Erdogan è ricorso dunque a tutti i mezzi per impedire l’insediamento di un governo di coalizione e per andare verso nuove elezioni. Nel frattempo si sono verificati gli attentati di Suruç, a luglio, e di Ankara, ad ottobre, in cui l’Isis ha ucciso più di cento manifestanti di sinistra. Ma è stata la morte di due poliziotti il pretesto alla ripresa della guerra nel Kurdistan.

In questo clima di guerra civile, l’AKP nelle nuove elezioni svoltesi il 1° novembre ha ottenuto attorno al 49% dei voti e la maggioranza assoluta al Parlamento. Ma il popolo turco ed il popolo curdo lo pagano caro. Se sono anzitutto i curdi a subire la guerra, tutta la popolazione subisce questa situazione d’insicurezza e paga le sue conseguenze negative sull’economia. Solo i venditori d’armi possono rallegrarsi, come in tutte le guerre!

Non pare che il governo AKP voglia fermare questa guerra a breve termine. Lo si è visto recentemente con l’atteggiamento di Erdogan nei confronti del Primo Ministro Davutoglu. Quest’ultimo voleva incontrare l’HDP, ma ha dovuto annullare l’appuntamento con le scuse. Erdogan al suo solito modo aggressivo, se l’è presa con Demirtas e le sue posizioni sull’autonomia accusandolo di tradimento e di provocazione.

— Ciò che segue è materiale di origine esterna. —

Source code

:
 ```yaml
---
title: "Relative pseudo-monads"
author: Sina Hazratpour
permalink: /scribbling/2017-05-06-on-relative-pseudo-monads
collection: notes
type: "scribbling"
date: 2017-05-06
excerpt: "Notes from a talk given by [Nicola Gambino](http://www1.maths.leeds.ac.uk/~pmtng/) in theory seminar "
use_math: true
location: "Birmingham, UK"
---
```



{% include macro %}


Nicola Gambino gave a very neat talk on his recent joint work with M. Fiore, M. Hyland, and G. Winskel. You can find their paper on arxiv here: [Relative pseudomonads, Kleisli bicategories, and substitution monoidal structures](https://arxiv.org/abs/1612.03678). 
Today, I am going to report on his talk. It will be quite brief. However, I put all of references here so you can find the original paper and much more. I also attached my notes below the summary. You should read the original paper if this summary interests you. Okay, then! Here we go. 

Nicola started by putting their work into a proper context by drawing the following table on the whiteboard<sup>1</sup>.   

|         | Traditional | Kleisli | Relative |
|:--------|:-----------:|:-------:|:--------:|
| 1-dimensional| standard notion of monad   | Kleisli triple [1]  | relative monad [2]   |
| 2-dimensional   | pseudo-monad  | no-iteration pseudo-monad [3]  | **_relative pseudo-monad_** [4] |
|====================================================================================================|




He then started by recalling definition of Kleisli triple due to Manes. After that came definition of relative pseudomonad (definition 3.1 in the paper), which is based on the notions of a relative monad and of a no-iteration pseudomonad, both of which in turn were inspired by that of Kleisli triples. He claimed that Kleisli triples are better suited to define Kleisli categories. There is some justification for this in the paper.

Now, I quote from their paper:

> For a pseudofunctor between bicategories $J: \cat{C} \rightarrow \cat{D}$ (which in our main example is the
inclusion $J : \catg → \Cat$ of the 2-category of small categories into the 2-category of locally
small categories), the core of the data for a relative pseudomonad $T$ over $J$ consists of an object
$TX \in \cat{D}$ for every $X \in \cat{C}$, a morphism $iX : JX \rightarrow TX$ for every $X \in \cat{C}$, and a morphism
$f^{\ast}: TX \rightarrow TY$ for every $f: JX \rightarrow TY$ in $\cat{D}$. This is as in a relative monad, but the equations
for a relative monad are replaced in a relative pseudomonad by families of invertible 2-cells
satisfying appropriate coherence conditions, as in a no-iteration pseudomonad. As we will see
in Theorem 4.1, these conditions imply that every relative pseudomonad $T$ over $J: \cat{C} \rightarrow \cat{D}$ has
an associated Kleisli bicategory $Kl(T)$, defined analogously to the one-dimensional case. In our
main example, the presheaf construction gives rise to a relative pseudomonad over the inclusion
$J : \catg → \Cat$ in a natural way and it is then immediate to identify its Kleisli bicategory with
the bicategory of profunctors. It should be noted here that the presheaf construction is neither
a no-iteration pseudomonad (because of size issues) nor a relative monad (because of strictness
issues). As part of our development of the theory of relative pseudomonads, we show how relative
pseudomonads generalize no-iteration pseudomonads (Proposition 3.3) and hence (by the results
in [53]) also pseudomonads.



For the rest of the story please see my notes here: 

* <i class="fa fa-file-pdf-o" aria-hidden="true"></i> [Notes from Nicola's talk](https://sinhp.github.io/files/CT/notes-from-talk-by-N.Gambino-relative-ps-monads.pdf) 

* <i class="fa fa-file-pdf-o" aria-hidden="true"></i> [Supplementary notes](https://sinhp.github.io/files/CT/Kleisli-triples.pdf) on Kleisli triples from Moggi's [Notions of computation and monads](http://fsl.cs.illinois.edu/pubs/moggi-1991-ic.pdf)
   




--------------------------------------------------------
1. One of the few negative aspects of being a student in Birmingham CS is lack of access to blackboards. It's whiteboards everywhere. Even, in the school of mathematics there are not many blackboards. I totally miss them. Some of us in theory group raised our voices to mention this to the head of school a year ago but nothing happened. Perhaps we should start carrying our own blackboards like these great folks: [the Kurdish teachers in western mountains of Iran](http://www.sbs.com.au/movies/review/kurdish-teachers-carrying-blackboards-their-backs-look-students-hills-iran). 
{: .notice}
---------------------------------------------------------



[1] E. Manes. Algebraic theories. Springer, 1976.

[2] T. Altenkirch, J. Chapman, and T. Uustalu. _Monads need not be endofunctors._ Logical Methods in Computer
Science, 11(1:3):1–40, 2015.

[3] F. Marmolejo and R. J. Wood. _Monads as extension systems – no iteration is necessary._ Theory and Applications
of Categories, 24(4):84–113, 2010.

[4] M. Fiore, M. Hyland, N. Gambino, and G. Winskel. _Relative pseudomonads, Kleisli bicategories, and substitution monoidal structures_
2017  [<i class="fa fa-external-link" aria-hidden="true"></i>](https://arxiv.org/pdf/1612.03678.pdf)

Perché il popolo curdo non dovrebbe avere diritto all’autodeterminazione e ad avere il proprio governo? Come tutti i popoli, deve avere il diritto di governare sé stesso. Certamente, l’autonomia non porrebbe fine allo sfruttamento, all’ingiustizia ed alle diseguaglianze, e neanche alla discriminazione. L’HDP è un partito della borghesia curda e non vuole rimettere in discussione l’ordine borghese.

Per quanto ci riguarda, come comunisti rivoluzionari siamo solidali con il popolo curdo e sosteniamo la sua aspirazione all’autonomia, perché non c’è alcuna ragione per cui ai curdi non si debbano riconoscere gli stessi diritti degli altri popoli. Ma non dimentichiamo che la classe operaia della Turchia si compone di lavoratori turchi e curdi, spesso sfruttati fianco a fianco nelle stesse imprese. E siamo anche convinti che insieme, sono loro che debbono esercitare tutto il potere politico.